- [WORK INSTRUCTION] Exactly as written, set down the lines from the top of the entries through the line bearing "и его прототипа.", with every picture left out.
[INFORMATION GIVEN — start]
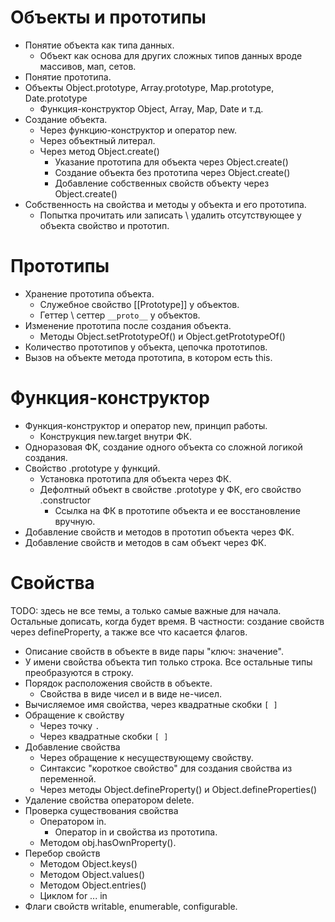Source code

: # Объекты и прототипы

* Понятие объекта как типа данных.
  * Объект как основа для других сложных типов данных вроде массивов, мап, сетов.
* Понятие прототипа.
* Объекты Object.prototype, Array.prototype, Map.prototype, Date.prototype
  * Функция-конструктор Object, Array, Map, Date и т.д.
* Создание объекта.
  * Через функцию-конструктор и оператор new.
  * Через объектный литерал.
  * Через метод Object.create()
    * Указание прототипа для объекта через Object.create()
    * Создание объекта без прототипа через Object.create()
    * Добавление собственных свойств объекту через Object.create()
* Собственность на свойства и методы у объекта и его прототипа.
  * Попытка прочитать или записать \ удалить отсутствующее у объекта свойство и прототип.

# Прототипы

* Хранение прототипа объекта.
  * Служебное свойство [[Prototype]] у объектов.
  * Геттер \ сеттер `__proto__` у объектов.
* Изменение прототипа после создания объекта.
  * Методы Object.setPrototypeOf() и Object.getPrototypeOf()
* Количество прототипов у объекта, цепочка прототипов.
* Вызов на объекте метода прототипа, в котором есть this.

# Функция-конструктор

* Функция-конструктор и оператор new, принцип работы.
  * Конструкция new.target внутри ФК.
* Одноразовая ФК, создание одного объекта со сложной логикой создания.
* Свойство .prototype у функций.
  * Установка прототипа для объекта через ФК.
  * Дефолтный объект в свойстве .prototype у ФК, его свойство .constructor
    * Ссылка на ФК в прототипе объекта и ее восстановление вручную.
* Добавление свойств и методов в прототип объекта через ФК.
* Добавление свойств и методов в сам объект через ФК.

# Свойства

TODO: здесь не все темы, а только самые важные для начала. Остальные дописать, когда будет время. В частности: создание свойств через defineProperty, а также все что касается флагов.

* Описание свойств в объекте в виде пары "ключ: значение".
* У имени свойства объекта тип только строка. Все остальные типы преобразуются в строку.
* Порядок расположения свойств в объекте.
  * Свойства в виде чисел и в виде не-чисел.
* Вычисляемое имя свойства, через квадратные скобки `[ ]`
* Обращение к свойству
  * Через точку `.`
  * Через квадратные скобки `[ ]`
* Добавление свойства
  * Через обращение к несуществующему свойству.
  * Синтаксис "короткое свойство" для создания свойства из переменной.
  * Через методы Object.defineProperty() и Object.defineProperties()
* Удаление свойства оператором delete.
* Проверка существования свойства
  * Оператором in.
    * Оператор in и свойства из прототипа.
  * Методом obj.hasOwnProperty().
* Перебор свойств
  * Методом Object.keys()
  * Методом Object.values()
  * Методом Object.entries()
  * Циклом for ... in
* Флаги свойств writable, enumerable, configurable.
[INFORMATION GIVEN — finish]
- [ANSWER BOX]
Source code

: # Объекты и прототипы

* Понятие объекта как типа данных.
  * Объект как основа для других сложных типов данных вроде массивов, мап, сетов.
* Понятие прототипа.
* Объекты Object.prototype, Array.prototype, Map.prototype, Date.prototype
  * Функция-конструктор Object, Array, Map, Date и т.д.
* Создание объекта.
  * Через функцию-конструктор и оператор new.
  * Через объектный литерал.
  * Через метод Object.create()
    * Указание прототипа для объекта через Object.create()
    * Создание объекта без прототипа через Object.create()
    * Добавление собственных свойств объекту через Object.create()
* Собственность на свойства и методы у объекта и его прототипа.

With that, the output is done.